■ **Task brief**
Give the data below again exactly, and drop each picture from it.

(Extracted records)
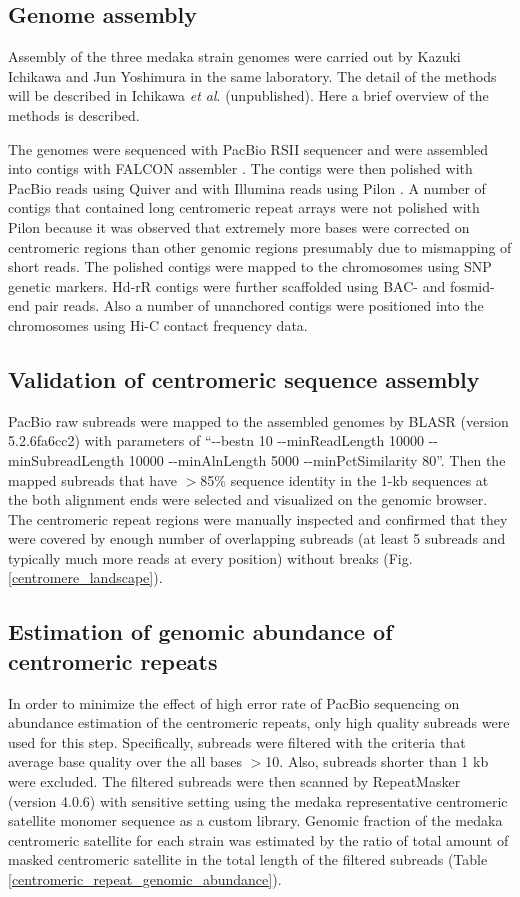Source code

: \subsection*{Genome assembly}
  Assembly of the three medaka strain genomes were carried out by Kazuki Ichikawa and Jun Yoshimura in the same laboratory. The detail of the methods will be described in Ichikawa \textit{et al}. (unpublished). Here a brief overview of the methods is described.

  The genomes were sequenced with PacBio RSII sequencer and were assembled into contigs with FALCON assembler \cite{Chin2016}. The contigs were then polished with PacBio reads using Quiver \cite{Chin2013} and with Illumina reads using Pilon \cite{Walker2014}. A number of contigs that contained long centromeric repeat arrays were not polished with Pilon because it was observed that extremely more bases were corrected on centromeric regions than other genomic regions presumably due to mismapping of short reads. The polished contigs were mapped to the chromosomes using SNP genetic markers. Hd-rR contigs were further scaffolded using BAC- and fosmid-end pair reads. Also a number of unanchored contigs were positioned into the chromosomes using Hi-C contact frequency data.


\subsection*{Validation of centromeric sequence assembly}
  PacBio raw subreads were mapped to the assembled genomes by BLASR (version 5.2.6fa6cc2) \cite{Chaisson2012} with parameters of ``{-}{-}bestn 10 {-}{-}minReadLength 10000 {-}{-}minSubreadLength 10000 {-}{-}minAlnLength 5000 {-}{-}minPctSimilarity 80''. Then the mapped subreads that have $>$85\% sequence identity in the 1-kb sequences at the both alignment ends were selected and visualized on the genomic browser. The centromeric repeat regions were manually inspected and confirmed that they were covered by enough number of overlapping subreads (at least 5 subreads and typically much more reads at every position) without breaks (Fig.\,\ref{centromere_landscape}).


\subsection*{Estimation of genomic abundance of centromeric repeats}
  In order to minimize the effect of high error rate of PacBio sequencing on abundance estimation of the centromeric repeats, only high quality subreads were used for this step. Specifically, subreads were filtered with the criteria that average base quality over the all bases $>$10. Also, subreads shorter than 1 kb were excluded. The filtered subreads were then scanned by RepeatMasker (version 4.0.6) \cite{Smit} with sensitive setting using the medaka representative centromeric satellite monomer sequence as a custom library. Genomic fraction of the medaka centromeric satellite for each strain was estimated by the ratio of total amount of masked centromeric satellite in the total length of the filtered subreads (Table \ref{centromeric_repeat_genomic_abundance}).


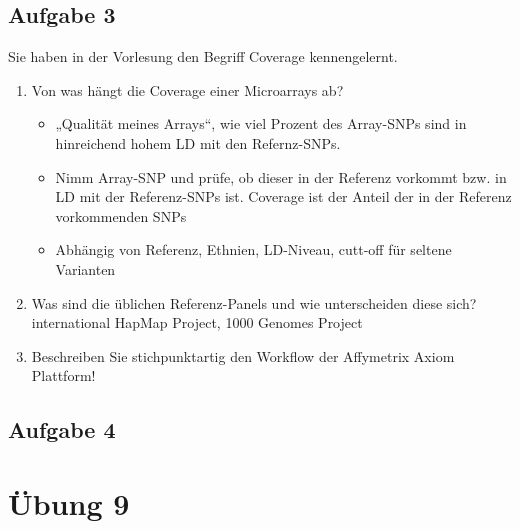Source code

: \documentclass[13pt,a4paper]{article}
\begin{document}
\subsection{Aufgabe 3}
Sie haben in der Vorlesung den Begriff Coverage kennengelernt.\\
\begin{enumerate}
	\item Von was hängt die Coverage einer Microarrays ab?
	\begin{itemize}
		\item „Qualität meines Arrays“, wie viel Prozent des Array-SNPs sind in hinreichend hohem LD mit den Refernz-SNPs.
		\item Nimm Array-SNP und prüfe, ob dieser in der Referenz vorkommt bzw. in LD mit der Referenz-SNPs ist. Coverage ist der Anteil der in der Referenz vorkommenden SNPs
		\item Abhängig von Referenz, Ethnien, LD-Niveau, cutt-off für seltene Varianten
	\end{itemize}
	\item Was sind die üblichen Referenz-Panels und wie unterscheiden diese sich? 
international HapMap Project, 1000 Genomes Project
	\item Beschreiben Sie stichpunktartig den Workflow der Affymetrix Axiom Plattform!
\end{enumerate}

\subsection{Aufgabe 4}

\newpage
\section{Übung 9}
\end{document}
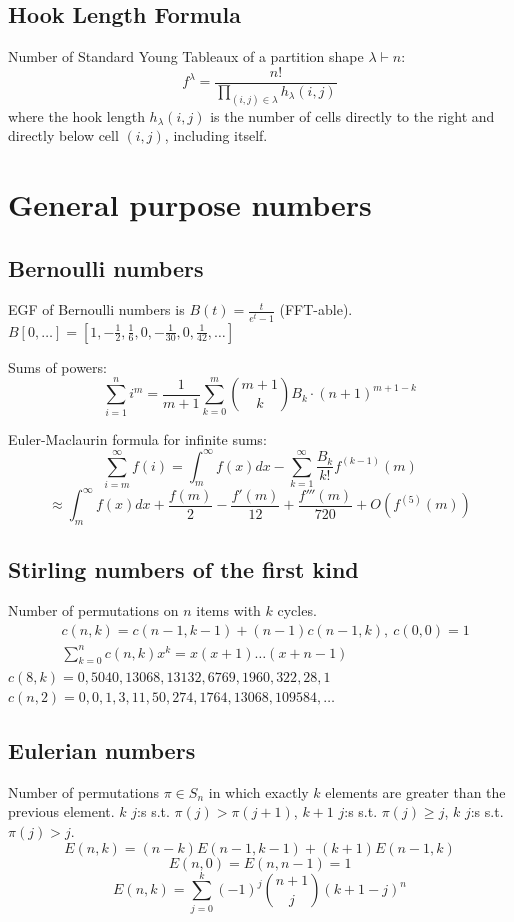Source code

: 	\subsection{Hook Length Formula}
        Number of Standard Young Tableaux of a partition shape $\lambda \vdash n$:
        \[ f^\lambda = \frac{n!}{\prod_{(i, j) \in \lambda} h_\lambda(i, j)} \]
        where the hook length $h_\lambda(i, j)$ is the number of cells directly to the right and directly below cell $(i,j)$, including itself.

\section{General purpose numbers}
	\subsection{Bernoulli numbers}
		EGF of Bernoulli numbers is $B(t)=\frac{t}{e^t-1}$ (FFT-able).
		$B[0,\ldots] = [1, -\frac{1}{2}, \frac{1}{6}, 0, -\frac{1}{30}, 0, \frac{1}{42}, \ldots]$

		Sums of powers:
		\small
		\[ \sum_{i=1}^n i^m =\frac{1}{m+1} \sum_{k=0}^m \binom{m+1}{k} B_k \cdot (n+1)^{m+1-k} \]
		\normalsize

		Euler-Maclaurin formula for infinite sums:
		\small
		\[ \sum_{i=m}^{\infty} f(i) = \int_m^\infty f(x) dx - \sum_{k=1}^\infty \frac{B_k}{k!}f^{(k-1)}(m) \]
		\[ \approx \int_{m}^\infty f(x)dx + \frac{f(m)}{2} - \frac{f'(m)}{12} + \frac{f'''(m)}{720} + O(f^{(5)}(m)) \]
		\normalsize

	\subsection{Stirling numbers of the first kind}
		Number of permutations on $n$ items with $k$ cycles.
		\begin{align*}
			&c(n,k) = c(n-1,k-1) + (n-1) c(n-1,k),\ c(0,0) = 1 \\
			&\textstyle \sum_{k=0}^n c(n,k)x^k = x(x+1) \dots (x+n-1)
		\end{align*}
		$c(8,k) = 0, 5040, 13068, 13132, 6769, 1960, 322, 28, 1$ \\
		$c(n,2) = 0, 0, 1, 3, 11, 50, 274, 1764, 13068, 109584, \dots$

	\subsection{Eulerian numbers}
		Number of permutations $\pi \in S_n$ in which exactly $k$ elements are greater than the previous element. $k$ $j$:s s.t. $\pi(j)>\pi(j+1)$, $k+1$ $j$:s s.t. $\pi(j)\geq j$, $k$ $j$:s s.t. $\pi(j)>j$.
		$$E(n,k) = (n-k)E(n-1,k-1) + (k+1)E(n-1,k)$$
		$$E(n,0) = E(n,n-1) = 1$$
		$$E(n,k) = \sum_{j=0}^k(-1)^j\binom{n+1}{j}(k+1-j)^n$$

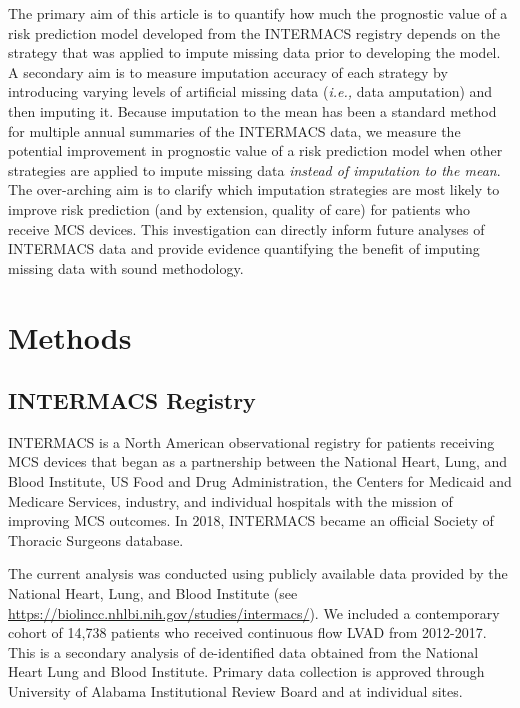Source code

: \documentclass{article}
\begin{document}
The primary aim of this article is to quantify how much the prognostic
value of a risk prediction model developed from the INTERMACS registry
depends on the strategy that was applied to impute missing data prior to
developing the model. A secondary aim is to measure imputation accuracy
of each strategy by introducing varying levels of artificial missing
data (\textit{i.e., } data amputation) and then imputing it. Because
imputation to the mean has been a standard method for multiple annual
summaries of the INTERMACS data, we measure the potential improvement in
prognostic value of a risk prediction model when other strategies are
applied to impute missing data \emph{instead of imputation to the mean}.
The over-arching aim is to clarify which imputation strategies are most
likely to improve risk prediction (and by extension, quality of care)
for patients who receive MCS devices. This investigation can directly
inform future analyses of INTERMACS data and provide evidence
quantifying the benefit of imputing missing data with sound methodology.

\hypertarget{methods}{%
\section{Methods}\label{methods}}

\label{sec:methods}

\hypertarget{intermacs-registry}{%
\subsection{INTERMACS Registry}\label{intermacs-registry}}

\label{subsec:intermacs}

INTERMACS is a North American observational registry for patients
receiving MCS devices that began as a partnership between the National
Heart, Lung, and Blood Institute, US Food and Drug Administration, the
Centers for Medicaid and Medicare Services, industry, and individual
hospitals with the mission of improving MCS outcomes. In 2018, INTERMACS
became an official Society of Thoracic Surgeons database.

The current analysis was conducted using publicly available data
provided by the National Heart, Lung, and Blood Institute (see
\url{https://biolincc.nhlbi.nih.gov/studies/intermacs/}). We included a
contemporary cohort of 14,738 patients who received continuous flow LVAD
from 2012-2017. This is a secondary analysis of de-identified data
obtained from the National Heart Lung and Blood Institute. Primary data
collection is approved through University of Alabama Institutional
Review Board and at individual sites.
\end{document}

■ **Response area**
Source code

: \subsection*{Genome assembly}
  Assembly of the three medaka strain genomes were carried out by Kazuki Ichikawa and Jun Yoshimura in the same laboratory. The detail of the methods will be described in Ichikawa \textit{et al}. (unpublished). Here a brief overview of the methods is described.

  The genomes were sequenced with PacBio RSII sequencer and were assembled into contigs with FALCON assembler \cite{Chin2016}. The contigs were then polished with PacBio reads using Quiver \cite{Chin2013} and with Illumina reads using Pilon \cite{Walker2014}. A number of contigs that contained long centromeric repeat arrays were not polished with Pilon because it was observed that extremely more bases were corrected on centromeric regions than other genomic regions presumably due to mismapping of short reads. The polished contigs were mapped to the chromosomes using SNP genetic markers. Hd-rR contigs were further scaffolded using BAC- and fosmid-end pair reads. Also a number of unanchored contigs were positioned into the chromosomes using Hi-C contact frequency data.


\subsection*{Validation of centromeric sequence assembly}
  PacBio raw subreads were mapped to the assembled genomes by BLASR (version 5.2.6fa6cc2) \cite{Chaisson2012} with parameters of ``{-}{-}bestn 10 {-}{-}minReadLength 10000 {-}{-}minSubreadLength 10000 {-}{-}minAlnLength 5000 {-}{-}minPctSimilarity 80''. Then the mapped subreads that have $>$85\% sequence identity in the 1-kb sequences at the both alignment ends were selected and visualized on the genomic browser. The centromeric repeat regions were manually inspected and confirmed that they were covered by enough number of overlapping subreads (at least 5 subreads and typically much more reads at every position) without breaks (Fig.\,\ref{centromere_landscape}).


\subsection*{Estimation of genomic abundance of centromeric repeats}
  In order to minimize the effect of high error rate of PacBio sequencing on abundance estimation of the centromeric repeats, only high quality subreads were used for this step. Specifically, subreads were filtered with the criteria that average base quality over the all bases $>$10. Also, subreads shorter than 1 kb were excluded. The filtered subreads were then scanned by RepeatMasker (version 4.0.6) \cite{Smit} with sensitive setting using the medaka representative centromeric satellite monomer sequence as a custom library. Genomic fraction of the medaka centromeric satellite for each strain was estimated by the ratio of total amount of masked centromeric satellite in the total length of the filtered subreads (Table \ref{centromeric_repeat_genomic_abundance}).


Source code

: \documentclass[13pt,a4paper]{article}
\begin{document}
\subsection{Aufgabe 3}
Sie haben in der Vorlesung den Begriff Coverage kennengelernt.\\
\begin{enumerate}
	\item Von was hängt die Coverage einer Microarrays ab?
	\begin{itemize}
		\item „Qualität meines Arrays“, wie viel Prozent des Array-SNPs sind in hinreichend hohem LD mit den Refernz-SNPs.
		\item Nimm Array-SNP und prüfe, ob dieser in der Referenz vorkommt bzw. in LD mit der Referenz-SNPs ist. Coverage ist der Anteil der in der Referenz vorkommenden SNPs
		\item Abhängig von Referenz, Ethnien, LD-Niveau, cutt-off für seltene Varianten
	\end{itemize}
	\item Was sind die üblichen Referenz-Panels und wie unterscheiden diese sich? 
international HapMap Project, 1000 Genomes Project
	\item Beschreiben Sie stichpunktartig den Workflow der Affymetrix Axiom Plattform!
\end{enumerate}

\subsection{Aufgabe 4}

\newpage
\section{Übung 9}
\end{document}
Source code

: 	\subsection{Hook Length Formula}
        Number of Standard Young Tableaux of a partition shape $\lambda \vdash n$:
        \[ f^\lambda = \frac{n!}{\prod_{(i, j) \in \lambda} h_\lambda(i, j)} \]
        where the hook length $h_\lambda(i, j)$ is the number of cells directly to the right and directly below cell $(i,j)$, including itself.

\section{General purpose numbers}
	\subsection{Bernoulli numbers}
		EGF of Bernoulli numbers is $B(t)=\frac{t}{e^t-1}$ (FFT-able).
		$B[0,\ldots] = [1, -\frac{1}{2}, \frac{1}{6}, 0, -\frac{1}{30}, 0, \frac{1}{42}, \ldots]$

		Sums of powers:
		\small
		\[ \sum_{i=1}^n i^m =\frac{1}{m+1} \sum_{k=0}^m \binom{m+1}{k} B_k \cdot (n+1)^{m+1-k} \]
		\normalsize

		Euler-Maclaurin formula for infinite sums:
		\small
		\[ \sum_{i=m}^{\infty} f(i) = \int_m^\infty f(x) dx - \sum_{k=1}^\infty \frac{B_k}{k!}f^{(k-1)}(m) \]
		\[ \approx \int_{m}^\infty f(x)dx + \frac{f(m)}{2} - \frac{f'(m)}{12} + \frac{f'''(m)}{720} + O(f^{(5)}(m)) \]
		\normalsize

	\subsection{Stirling numbers of the first kind}
		Number of permutations on $n$ items with $k$ cycles.
		\begin{align*}
			&c(n,k) = c(n-1,k-1) + (n-1) c(n-1,k),\ c(0,0) = 1 \\
			&\textstyle \sum_{k=0}^n c(n,k)x^k = x(x+1) \dots (x+n-1)
		\end{align*}
		$c(8,k) = 0, 5040, 13068, 13132, 6769, 1960, 322, 28, 1$ \\
		$c(n,2) = 0, 0, 1, 3, 11, 50, 274, 1764, 13068, 109584, \dots$

	\subsection{Eulerian numbers}
		Number of permutations $\pi \in S_n$ in which exactly $k$ elements are greater than the previous element. $k$ $j$:s s.t. $\pi(j)>\pi(j+1)$, $k+1$ $j$:s s.t. $\pi(j)\geq j$, $k$ $j$:s s.t. $\pi(j)>j$.
		$$E(n,k) = (n-k)E(n-1,k-1) + (k+1)E(n-1,k)$$
		$$E(n,0) = E(n,n-1) = 1$$
		$$E(n,k) = \sum_{j=0}^k(-1)^j\binom{n+1}{j}(k+1-j)^n$$

Source code

: \documentclass{article}
\begin{document}
The primary aim of this article is to quantify how much the prognostic
value of a risk prediction model developed from the INTERMACS registry
depends on the strategy that was applied to impute missing data prior to
developing the model. A secondary aim is to measure imputation accuracy
of each strategy by introducing varying levels of artificial missing
data (\textit{i.e., } data amputation) and then imputing it. Because
imputation to the mean has been a standard method for multiple annual
summaries of the INTERMACS data, we measure the potential improvement in
prognostic value of a risk prediction model when other strategies are
applied to impute missing data \emph{instead of imputation to the mean}.
The over-arching aim is to clarify which imputation strategies are most
likely to improve risk prediction (and by extension, quality of care)
for patients who receive MCS devices. This investigation can directly
inform future analyses of INTERMACS data and provide evidence
quantifying the benefit of imputing missing data with sound methodology.

\hypertarget{methods}{%
\section{Methods}\label{methods}}

\label{sec:methods}

\hypertarget{intermacs-registry}{%
\subsection{INTERMACS Registry}\label{intermacs-registry}}

\label{subsec:intermacs}

INTERMACS is a North American observational registry for patients
receiving MCS devices that began as a partnership between the National
Heart, Lung, and Blood Institute, US Food and Drug Administration, the
Centers for Medicaid and Medicare Services, industry, and individual
hospitals with the mission of improving MCS outcomes. In 2018, INTERMACS
became an official Society of Thoracic Surgeons database.

The current analysis was conducted using publicly available data
provided by the National Heart, Lung, and Blood Institute (see
\url{https://biolincc.nhlbi.nih.gov/studies/intermacs/}). We included a
contemporary cohort of 14,738 patients who received continuous flow LVAD
from 2012-2017. This is a secondary analysis of de-identified data
obtained from the National Heart Lung and Blood Institute. Primary data
collection is approved through University of Alabama Institutional
Review Board and at individual sites.
\end{document}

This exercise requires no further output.